The U.S. military is investigating a video clip that appeared on the Internet purporting to show Western security contractors firing at Iraqi civilian vehicles, a spokesman said Thursday.

The video has appeared on a Web site informally linked to London-based Aegis Defense Services Ltd., one of the biggest private security contractors in Iraq.

The words “Aegis PSD” appear in the clips, which seem to have been filmed out of the back of a vehicle traveling down a busy road, apparently carrying contractors. Sprays of gunfire, apparently from the vehicle, are seen hitting the road behind the vehicle, with cars swerving to avoid the fire.
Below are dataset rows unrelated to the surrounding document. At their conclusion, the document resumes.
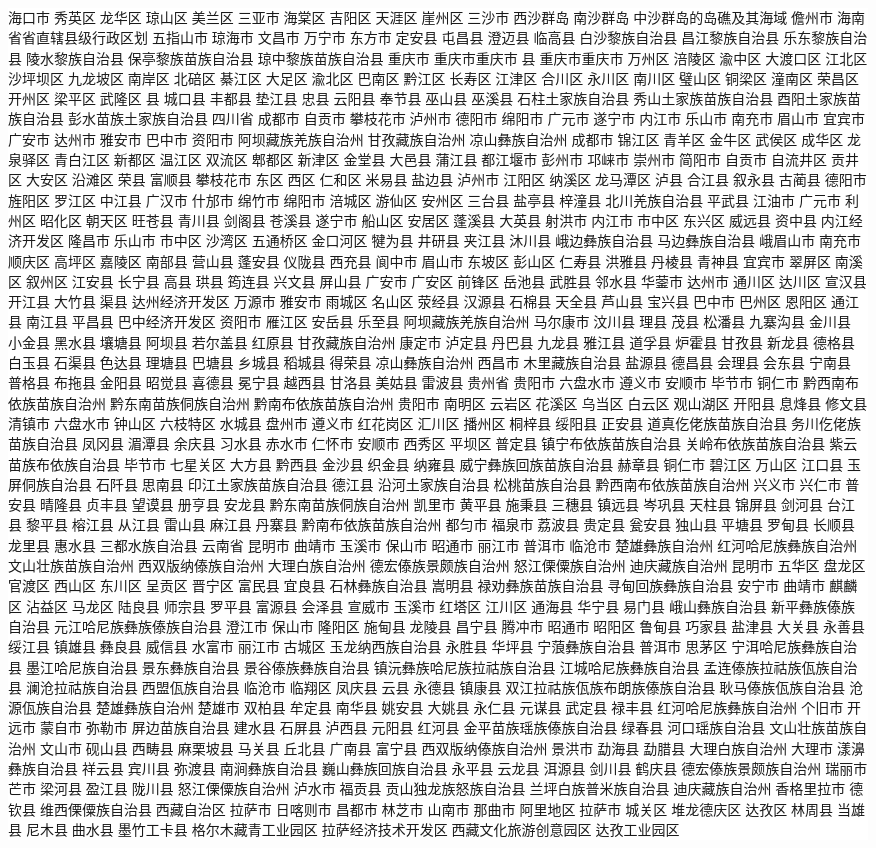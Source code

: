 海口市	秀英区	龙华区	琼山区	美兰区
三亚市	海棠区	吉阳区	天涯区	崖州区
三沙市	西沙群岛	南沙群岛	中沙群岛的岛礁及其海域
儋州市
海南省省直辖县级行政区划	五指山市	琼海市	文昌市	万宁市	东方市	定安县	屯昌县	澄迈县	临高县	白沙黎族自治县	昌江黎族自治县	乐东黎族自治县	陵水黎族自治县	保亭黎族苗族自治县	琼中黎族苗族自治县
重庆市	重庆市重庆市	县
重庆市重庆市	万州区	涪陵区	渝中区	大渡口区	江北区	沙坪坝区	九龙坡区	南岸区	北碚区	綦江区	大足区	渝北区	巴南区	黔江区	长寿区	江津区	合川区	永川区	南川区	璧山区	铜梁区	潼南区	荣昌区	开州区	梁平区	武隆区
县	城口县	丰都县	垫江县	忠县	云阳县	奉节县	巫山县	巫溪县	石柱土家族自治县	秀山土家族苗族自治县	酉阳土家族苗族自治县	彭水苗族土家族自治县
四川省	成都市	自贡市	攀枝花市	泸州市	德阳市	绵阳市	广元市	遂宁市	内江市	乐山市	南充市	眉山市	宜宾市	广安市	达州市	雅安市	巴中市	资阳市	阿坝藏族羌族自治州	甘孜藏族自治州	凉山彝族自治州
成都市	锦江区	青羊区	金牛区	武侯区	成华区	龙泉驿区	青白江区	新都区	温江区	双流区	郫都区	新津区	金堂县	大邑县	蒲江县	都江堰市	彭州市	邛崃市	崇州市	简阳市
自贡市	自流井区	贡井区	大安区	沿滩区	荣县	富顺县
攀枝花市	东区	西区	仁和区	米易县	盐边县
泸州市	江阳区	纳溪区	龙马潭区	泸县	合江县	叙永县	古蔺县
德阳市	旌阳区	罗江区	中江县	广汉市	什邡市	绵竹市
绵阳市	涪城区	游仙区	安州区	三台县	盐亭县	梓潼县	北川羌族自治县	平武县	江油市
广元市	利州区	昭化区	朝天区	旺苍县	青川县	剑阁县	苍溪县
遂宁市	船山区	安居区	蓬溪县	大英县	射洪市
内江市	市中区	东兴区	威远县	资中县	内江经济开发区	隆昌市
乐山市	市中区	沙湾区	五通桥区	金口河区	犍为县	井研县	夹江县	沐川县	峨边彝族自治县	马边彝族自治县	峨眉山市
南充市	顺庆区	高坪区	嘉陵区	南部县	营山县	蓬安县	仪陇县	西充县	阆中市
眉山市	东坡区	彭山区	仁寿县	洪雅县	丹棱县	青神县
宜宾市	翠屏区	南溪区	叙州区	江安县	长宁县	高县	珙县	筠连县	兴文县	屏山县
广安市	广安区	前锋区	岳池县	武胜县	邻水县	华蓥市
达州市	通川区	达川区	宣汉县	开江县	大竹县	渠县	达州经济开发区	万源市
雅安市	雨城区	名山区	荥经县	汉源县	石棉县	天全县	芦山县	宝兴县
巴中市	巴州区	恩阳区	通江县	南江县	平昌县	巴中经济开发区
资阳市	雁江区	安岳县	乐至县
阿坝藏族羌族自治州	马尔康市	汶川县	理县	茂县	松潘县	九寨沟县	金川县	小金县	黑水县	壤塘县	阿坝县	若尔盖县	红原县
甘孜藏族自治州	康定市	泸定县	丹巴县	九龙县	雅江县	道孚县	炉霍县	甘孜县	新龙县	德格县	白玉县	石渠县	色达县	理塘县	巴塘县	乡城县	稻城县	得荣县
凉山彝族自治州	西昌市	木里藏族自治县	盐源县	德昌县	会理县	会东县	宁南县	普格县	布拖县	金阳县	昭觉县	喜德县	冕宁县	越西县	甘洛县	美姑县	雷波县
贵州省	贵阳市	六盘水市	遵义市	安顺市	毕节市	铜仁市	黔西南布依族苗族自治州	黔东南苗族侗族自治州	黔南布依族苗族自治州
贵阳市	南明区	云岩区	花溪区	乌当区	白云区	观山湖区	开阳县	息烽县	修文县	清镇市
六盘水市	钟山区	六枝特区	水城县	盘州市
遵义市	红花岗区	汇川区	播州区	桐梓县	绥阳县	正安县	道真仡佬族苗族自治县	务川仡佬族苗族自治县	凤冈县	湄潭县	余庆县	习水县	赤水市	仁怀市
安顺市	西秀区	平坝区	普定县	镇宁布依族苗族自治县	关岭布依族苗族自治县	紫云苗族布依族自治县
毕节市	七星关区	大方县	黔西县	金沙县	织金县	纳雍县	威宁彝族回族苗族自治县	赫章县
铜仁市	碧江区	万山区	江口县	玉屏侗族自治县	石阡县	思南县	印江土家族苗族自治县	德江县	沿河土家族自治县	松桃苗族自治县
黔西南布依族苗族自治州	兴义市	兴仁市	普安县	晴隆县	贞丰县	望谟县	册亨县	安龙县
黔东南苗族侗族自治州	凯里市	黄平县	施秉县	三穗县	镇远县	岑巩县	天柱县	锦屏县	剑河县	台江县	黎平县	榕江县	从江县	雷山县	麻江县	丹寨县
黔南布依族苗族自治州	都匀市	福泉市	荔波县	贵定县	瓮安县	独山县	平塘县	罗甸县	长顺县	龙里县	惠水县	三都水族自治县
云南省	昆明市	曲靖市	玉溪市	保山市	昭通市	丽江市	普洱市	临沧市	楚雄彝族自治州	红河哈尼族彝族自治州	文山壮族苗族自治州	西双版纳傣族自治州	大理白族自治州	德宏傣族景颇族自治州	怒江傈僳族自治州	迪庆藏族自治州
昆明市	五华区	盘龙区	官渡区	西山区	东川区	呈贡区	晋宁区	富民县	宜良县	石林彝族自治县	嵩明县	禄劝彝族苗族自治县	寻甸回族彝族自治县	安宁市
曲靖市	麒麟区	沾益区	马龙区	陆良县	师宗县	罗平县	富源县	会泽县	宣威市
玉溪市	红塔区	江川区	通海县	华宁县	易门县	峨山彝族自治县	新平彝族傣族自治县	元江哈尼族彝族傣族自治县	澄江市
保山市	隆阳区	施甸县	龙陵县	昌宁县	腾冲市
昭通市	昭阳区	鲁甸县	巧家县	盐津县	大关县	永善县	绥江县	镇雄县	彝良县	威信县	水富市
丽江市	古城区	玉龙纳西族自治县	永胜县	华坪县	宁蒗彝族自治县
普洱市	思茅区	宁洱哈尼族彝族自治县	墨江哈尼族自治县	景东彝族自治县	景谷傣族彝族自治县	镇沅彝族哈尼族拉祜族自治县	江城哈尼族彝族自治县	孟连傣族拉祜族佤族自治县	澜沧拉祜族自治县	西盟佤族自治县
临沧市	临翔区	凤庆县	云县	永德县	镇康县	双江拉祜族佤族布朗族傣族自治县	耿马傣族佤族自治县	沧源佤族自治县
楚雄彝族自治州	楚雄市	双柏县	牟定县	南华县	姚安县	大姚县	永仁县	元谋县	武定县	禄丰县
红河哈尼族彝族自治州	个旧市	开远市	蒙自市	弥勒市	屏边苗族自治县	建水县	石屏县	泸西县	元阳县	红河县	金平苗族瑶族傣族自治县	绿春县	河口瑶族自治县
文山壮族苗族自治州	文山市	砚山县	西畴县	麻栗坡县	马关县	丘北县	广南县	富宁县
西双版纳傣族自治州	景洪市	勐海县	勐腊县
大理白族自治州	大理市	漾濞彝族自治县	祥云县	宾川县	弥渡县	南涧彝族自治县	巍山彝族回族自治县	永平县	云龙县	洱源县	剑川县	鹤庆县
德宏傣族景颇族自治州	瑞丽市	芒市	梁河县	盈江县	陇川县
怒江傈僳族自治州	泸水市	福贡县	贡山独龙族怒族自治县	兰坪白族普米族自治县
迪庆藏族自治州	香格里拉市	德钦县	维西傈僳族自治县
西藏自治区	拉萨市	日喀则市	昌都市	林芝市	山南市	那曲市	阿里地区
拉萨市	城关区	堆龙德庆区	达孜区	林周县	当雄县	尼木县	曲水县	墨竹工卡县	格尔木藏青工业园区	拉萨经济技术开发区	西藏文化旅游创意园区	达孜工业园区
At one point, a car crashes after being hit by bullets.

The clip is set with a soundtrack of Elvis Presley’s song “Mystery Train.” No contractors appear in the video and the exact source of the gunfire can’t be seen.
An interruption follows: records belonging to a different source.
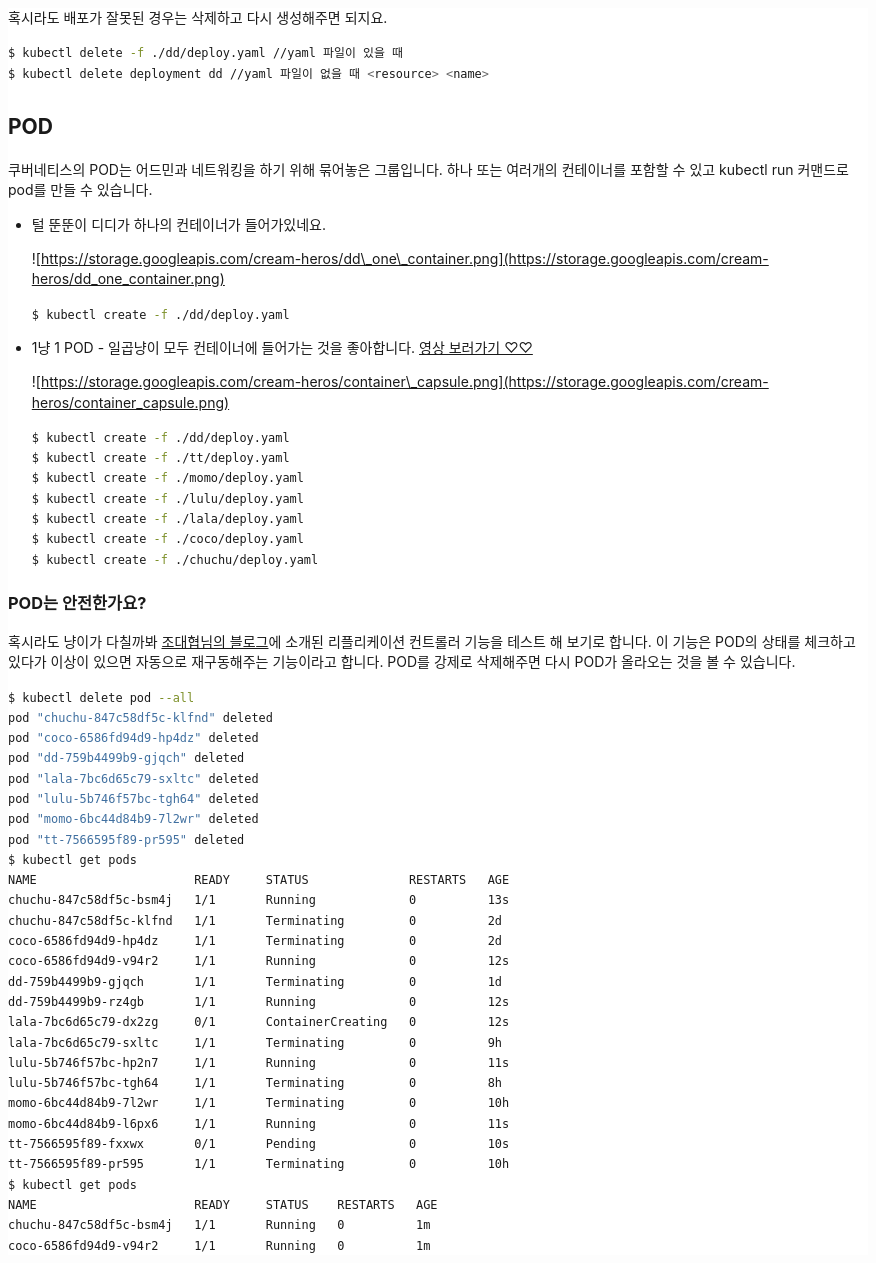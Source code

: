 혹시라도 배포가 잘못된 경우는 삭제하고 다시 생성해주면 되지요.

```bash
$ kubectl delete -f ./dd/deploy.yaml //yaml 파일이 있을 때
$ kubectl delete deployment dd //yaml 파일이 없을 때 <resource> <name>
```

## POD

쿠버네티스의 POD는 어드민과 네트워킹을 하기 위해 묶어놓은 그룹입니다. 하나 또는 여러개의 컨테이너를 포함할 수 있고 kubectl run 커맨드로 pod를 만들 수 있습니다.

* 털 뚠뚠이 디디가 하나의 컨테이너가 들어가있네요.

  ![https://storage.googleapis.com/cream-heros/dd\_one\_container.png](https://storage.googleapis.com/cream-heros/dd_one_container.png)

  ```bash
  $ kubectl create -f ./dd/deploy.yaml
  ```

* 1냥 1 POD - 일곱냥이 모두 컨테이너에 들어가는 것을 좋아합니다. [영상 보러가기 ♡♡](https://www.youtube.com/watch?v=bGvsqQW1XOw)

  ![https://storage.googleapis.com/cream-heros/container\_capsule.png](https://storage.googleapis.com/cream-heros/container_capsule.png)

  ```bash
  $ kubectl create -f ./dd/deploy.yaml
  $ kubectl create -f ./tt/deploy.yaml
  $ kubectl create -f ./momo/deploy.yaml
  $ kubectl create -f ./lulu/deploy.yaml
  $ kubectl create -f ./lala/deploy.yaml
  $ kubectl create -f ./coco/deploy.yaml
  $ kubectl create -f ./chuchu/deploy.yaml
  ```

### POD는 안전한가요?

혹시라도 냥이가 다칠까봐 [조대협님의 블로그](http://bcho.tistory.com/1261)에 소개된 리플리케이션 컨트롤러 기능을 테스트 해 보기로 합니다. 이 기능은 POD의 상태를 체크하고 있다가 이상이 있으면 자동으로 재구동해주는 기능이라고 합니다. POD를 강제로 삭제해주면 다시 POD가 올라오는 것을 볼 수 있습니다.

```bash
$ kubectl delete pod --all
pod "chuchu-847c58df5c-klfnd" deleted
pod "coco-6586fd94d9-hp4dz" deleted
pod "dd-759b4499b9-gjqch" deleted
pod "lala-7bc6d65c79-sxltc" deleted
pod "lulu-5b746f57bc-tgh64" deleted
pod "momo-6bc44d84b9-7l2wr" deleted
pod "tt-7566595f89-pr595" deleted
$ kubectl get pods
NAME                      READY     STATUS              RESTARTS   AGE
chuchu-847c58df5c-bsm4j   1/1       Running             0          13s
chuchu-847c58df5c-klfnd   1/1       Terminating         0          2d
coco-6586fd94d9-hp4dz     1/1       Terminating         0          2d
coco-6586fd94d9-v94r2     1/1       Running             0          12s
dd-759b4499b9-gjqch       1/1       Terminating         0          1d
dd-759b4499b9-rz4gb       1/1       Running             0          12s
lala-7bc6d65c79-dx2zg     0/1       ContainerCreating   0          12s
lala-7bc6d65c79-sxltc     1/1       Terminating         0          9h
lulu-5b746f57bc-hp2n7     1/1       Running             0          11s
lulu-5b746f57bc-tgh64     1/1       Terminating         0          8h
momo-6bc44d84b9-7l2wr     1/1       Terminating         0          10h
momo-6bc44d84b9-l6px6     1/1       Running             0          11s
tt-7566595f89-fxxwx       0/1       Pending             0          10s
tt-7566595f89-pr595       1/1       Terminating         0          10h
$ kubectl get pods
NAME                      READY     STATUS    RESTARTS   AGE
chuchu-847c58df5c-bsm4j   1/1       Running   0          1m
coco-6586fd94d9-v94r2     1/1       Running   0          1m
```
It is common for contractors and Iraqi troops and security forces to fire warning shots at vehicles that approach them too closely or too quickly on Iraq’s roads, amid fears of suicide car bombings and other attacks that have killed hundreds of people.

Lt. Col. Barry Johnson, a military spokesman in Baghdad, said the military’s Criminal Investigation Division has launched an inquiry into the video. He could not provide further details.

The existence of a U.S. military investigation was first reported by The Washington Post and the Daily News of New York.

An Aegis spokeswoman, Sara Pearson, said a joint investigation with Aegis and the U.S. military began two weeks ago and its outcome could be released next week.

Falling outside the rules of engagement?‘
She said the probe aims to answer whether the video is connected to Aegis, whether Aegis employees did the shooting and whether it fell outside the rules of engagement.

Aegis released a statement last month after the video first arose saying its staff operated under strict rules of engagement that “allow for a structured escalation of force to include opening fire on civilian vehicles under certain circumstances.” It said all such incidents were investigated.

Aegis was established in 2002 by Tim Spicer, a former British Army officer whose previous firm, Sandline International, was accused of providing mercenaries and arms to Sierra Leone in the 1990s in violation of a U.N. embargo.

It is unclear in the video whether any of the cars fired at were making threatening motions toward the vehicle from which it was filmed.

The U.S.-led coalition and private Western groups operating in Baghdad have come to rely on tens of thousands of private contractors for many security duties, including guarding facilities and some highways. Nearly 300 are reported to have been killed in Iraq. Some Iraqis have complained that the contractors have used excessive force.